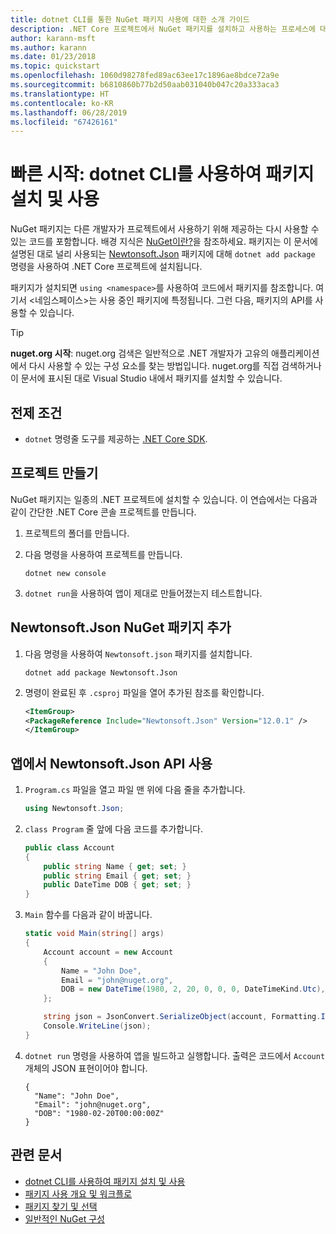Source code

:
```yaml
---
title: dotnet CLI를 통한 NuGet 패키지 사용에 대한 소개 가이드
description: .NET Core 프로젝트에서 NuGet 패키지를 설치하고 사용하는 프로세스에 대한 연습 자습서입니다.
author: karann-msft
ms.author: karann
ms.date: 01/23/2018
ms.topic: quickstart
ms.openlocfilehash: 1060d98278fed89ac63ee17c1896ae8bdce72a9e
ms.sourcegitcommit: b6810860b77b2d50aab031040b047c20a333aca3
ms.translationtype: HT
ms.contentlocale: ko-KR
ms.lasthandoff: 06/28/2019
ms.locfileid: "67426161"
---
```

# <a name="quickstart-install-and-use-a-package-using-the-dotnet-cli"></a>빠른 시작: dotnet CLI를 사용하여 패키지 설치 및 사용

NuGet 패키지는 다른 개발자가 프로젝트에서 사용하기 위해 제공하는 다시 사용할 수 있는 코드를 포함합니다. 배경 지식은 [NuGet이란?](../What-is-NuGet.md)을 참조하세요. 패키지는 이 문서에 설명된 대로 널리 사용되는 [Newtonsoft.Json](https://www.nuget.org/packages/Newtonsoft.Json/) 패키지에 대해 `dotnet add package` 명령을 사용하여 .NET Core 프로젝트에 설치됩니다.

패키지가 설치되면 `using <namespace>`를 사용하여 코드에서 패키지를 참조합니다. 여기서 \<네임스페이스\>는 사용 중인 패키지에 특정됩니다. 그런 다음, 패키지의 API를 사용할 수 있습니다.

> [!Tip]
> **nuget.org 시작**: nuget.org 검색은 일반적으로 .NET 개발자가 고유의 애플리케이션에서 다시 사용할 수 있는 구성 요소를 찾는 방법입니다. nuget.org를 직접 검색하거나 이 문서에 표시된 대로 Visual Studio 내에서 패키지를 설치할 수 있습니다.

## <a name="prerequisites"></a>전제 조건

- `dotnet` 명령줄 도구를 제공하는 [.NET Core SDK](https://www.microsoft.com/net/download/).

## <a name="create-a-project"></a>프로젝트 만들기

NuGet 패키지는 일종의 .NET 프로젝트에 설치할 수 있습니다. 이 연습에서는 다음과 같이 간단한 .NET Core 콘솔 프로젝트를 만듭니다.

1. 프로젝트의 폴더를 만듭니다.

1. 다음 명령을 사용하여 프로젝트를 만듭니다.

    ```cli
    dotnet new console
    ```

1. `dotnet run`을 사용하여 앱이 제대로 만들어졌는지 테스트합니다.

## <a name="add-the-newtonsoftjson-nuget-package"></a>Newtonsoft.Json NuGet 패키지 추가

1. 다음 명령을 사용하여 `Newtonsoft.json` 패키지를 설치합니다.

    ```cli
    dotnet add package Newtonsoft.Json
    ```

2. 명령이 완료된 후 `.csproj` 파일을 열어 추가된 참조를 확인합니다.

    ```xml
   <ItemGroup>
    <PackageReference Include="Newtonsoft.Json" Version="12.0.1" />
   </ItemGroup>
    ```

## <a name="use-the-newtonsoftjson-api-in-the-app"></a>앱에서 Newtonsoft.Json API 사용

1. `Program.cs` 파일을 열고 파일 맨 위에 다음 줄을 추가합니다.

    ```cs
    using Newtonsoft.Json;
    ```

1. `class Program` 줄 앞에 다음 코드를 추가합니다.

    ```cs
    public class Account
    {
        public string Name { get; set; }
        public string Email { get; set; }
        public DateTime DOB { get; set; }
    }
    ```

1. `Main` 함수를 다음과 같이 바꿉니다.

    ```cs
    static void Main(string[] args)
    {
        Account account = new Account
        {
            Name = "John Doe",
            Email = "john@nuget.org",
            DOB = new DateTime(1980, 2, 20, 0, 0, 0, DateTimeKind.Utc),
        };

        string json = JsonConvert.SerializeObject(account, Formatting.Indented);
        Console.WriteLine(json);
    }
    ```

1. `dotnet run` 명령을 사용하여 앱을 빌드하고 실행합니다. 출력은 코드에서 `Account` 개체의 JSON 표현이어야 합니다.

    ```output
    {
      "Name": "John Doe",
      "Email": "john@nuget.org",
      "DOB": "1980-02-20T00:00:00Z"
    }
    ```

## <a name="related-articles"></a>관련 문서

- [dotnet CLI를 사용하여 패키지 설치 및 사용](../consume-packages/install-use-packages-dotnet-cli.md)
- [패키지 사용 개요 및 워크플로](../consume-packages/overview-and-workflow.md)
- [패키지 찾기 및 선택](../consume-packages/finding-and-choosing-packages.md)
- [일반적인 NuGet 구성](../consume-packages/configuring-nuget-behavior.md)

# [WORK TO BE COMPLETED]
An exact copy of the material above is required, free of any pictures.

# [SOLUTION TO THIS EXERCISE]
Source code

:
```yaml
---
title: dotnet CLI를 통한 NuGet 패키지 사용에 대한 소개 가이드
description: .NET Core 프로젝트에서 NuGet 패키지를 설치하고 사용하는 프로세스에 대한 연습 자습서입니다.
author: karann-msft
ms.author: karann
ms.date: 01/23/2018
ms.topic: quickstart
ms.openlocfilehash: 1060d98278fed89ac63ee17c1896ae8bdce72a9e
ms.sourcegitcommit: b6810860b77b2d50aab031040b047c20a333aca3
ms.translationtype: HT
ms.contentlocale: ko-KR
ms.lasthandoff: 06/28/2019
ms.locfileid: "67426161"
---
```

# <a name="quickstart-install-and-use-a-package-using-the-dotnet-cli"></a>빠른 시작: dotnet CLI를 사용하여 패키지 설치 및 사용

NuGet 패키지는 다른 개발자가 프로젝트에서 사용하기 위해 제공하는 다시 사용할 수 있는 코드를 포함합니다. 배경 지식은 [NuGet이란?](../What-is-NuGet.md)을 참조하세요. 패키지는 이 문서에 설명된 대로 널리 사용되는 [Newtonsoft.Json](https://www.nuget.org/packages/Newtonsoft.Json/) 패키지에 대해 `dotnet add package` 명령을 사용하여 .NET Core 프로젝트에 설치됩니다.

패키지가 설치되면 `using <namespace>`를 사용하여 코드에서 패키지를 참조합니다. 여기서 \<네임스페이스\>는 사용 중인 패키지에 특정됩니다. 그런 다음, 패키지의 API를 사용할 수 있습니다.

> [!Tip]
> **nuget.org 시작**: nuget.org 검색은 일반적으로 .NET 개발자가 고유의 애플리케이션에서 다시 사용할 수 있는 구성 요소를 찾는 방법입니다. nuget.org를 직접 검색하거나 이 문서에 표시된 대로 Visual Studio 내에서 패키지를 설치할 수 있습니다.

## <a name="prerequisites"></a>전제 조건

- `dotnet` 명령줄 도구를 제공하는 [.NET Core SDK](https://www.microsoft.com/net/download/).

## <a name="create-a-project"></a>프로젝트 만들기

NuGet 패키지는 일종의 .NET 프로젝트에 설치할 수 있습니다. 이 연습에서는 다음과 같이 간단한 .NET Core 콘솔 프로젝트를 만듭니다.

1. 프로젝트의 폴더를 만듭니다.

1. 다음 명령을 사용하여 프로젝트를 만듭니다.

    ```cli
    dotnet new console
    ```

1. `dotnet run`을 사용하여 앱이 제대로 만들어졌는지 테스트합니다.

## <a name="add-the-newtonsoftjson-nuget-package"></a>Newtonsoft.Json NuGet 패키지 추가

1. 다음 명령을 사용하여 `Newtonsoft.json` 패키지를 설치합니다.

    ```cli
    dotnet add package Newtonsoft.Json
    ```

2. 명령이 완료된 후 `.csproj` 파일을 열어 추가된 참조를 확인합니다.

    ```xml
   <ItemGroup>
    <PackageReference Include="Newtonsoft.Json" Version="12.0.1" />
   </ItemGroup>
    ```

## <a name="use-the-newtonsoftjson-api-in-the-app"></a>앱에서 Newtonsoft.Json API 사용

1. `Program.cs` 파일을 열고 파일 맨 위에 다음 줄을 추가합니다.

    ```cs
    using Newtonsoft.Json;
    ```

1. `class Program` 줄 앞에 다음 코드를 추가합니다.

    ```cs
    public class Account
    {
        public string Name { get; set; }
        public string Email { get; set; }
        public DateTime DOB { get; set; }
    }
    ```

1. `Main` 함수를 다음과 같이 바꿉니다.

    ```cs
    static void Main(string[] args)
    {
        Account account = new Account
        {
            Name = "John Doe",
            Email = "john@nuget.org",
            DOB = new DateTime(1980, 2, 20, 0, 0, 0, DateTimeKind.Utc),
        };

        string json = JsonConvert.SerializeObject(account, Formatting.Indented);
        Console.WriteLine(json);
    }
    ```

1. `dotnet run` 명령을 사용하여 앱을 빌드하고 실행합니다. 출력은 코드에서 `Account` 개체의 JSON 표현이어야 합니다.

    ```output
    {
      "Name": "John Doe",
      "Email": "john@nuget.org",
      "DOB": "1980-02-20T00:00:00Z"
    }
    ```

## <a name="related-articles"></a>관련 문서

- [dotnet CLI를 사용하여 패키지 설치 및 사용](../consume-packages/install-use-packages-dotnet-cli.md)
- [패키지 사용 개요 및 워크플로](../consume-packages/overview-and-workflow.md)
- [패키지 찾기 및 선택](../consume-packages/finding-and-choosing-packages.md)
- [일반적인 NuGet 구성](../consume-packages/configuring-nuget-behavior.md)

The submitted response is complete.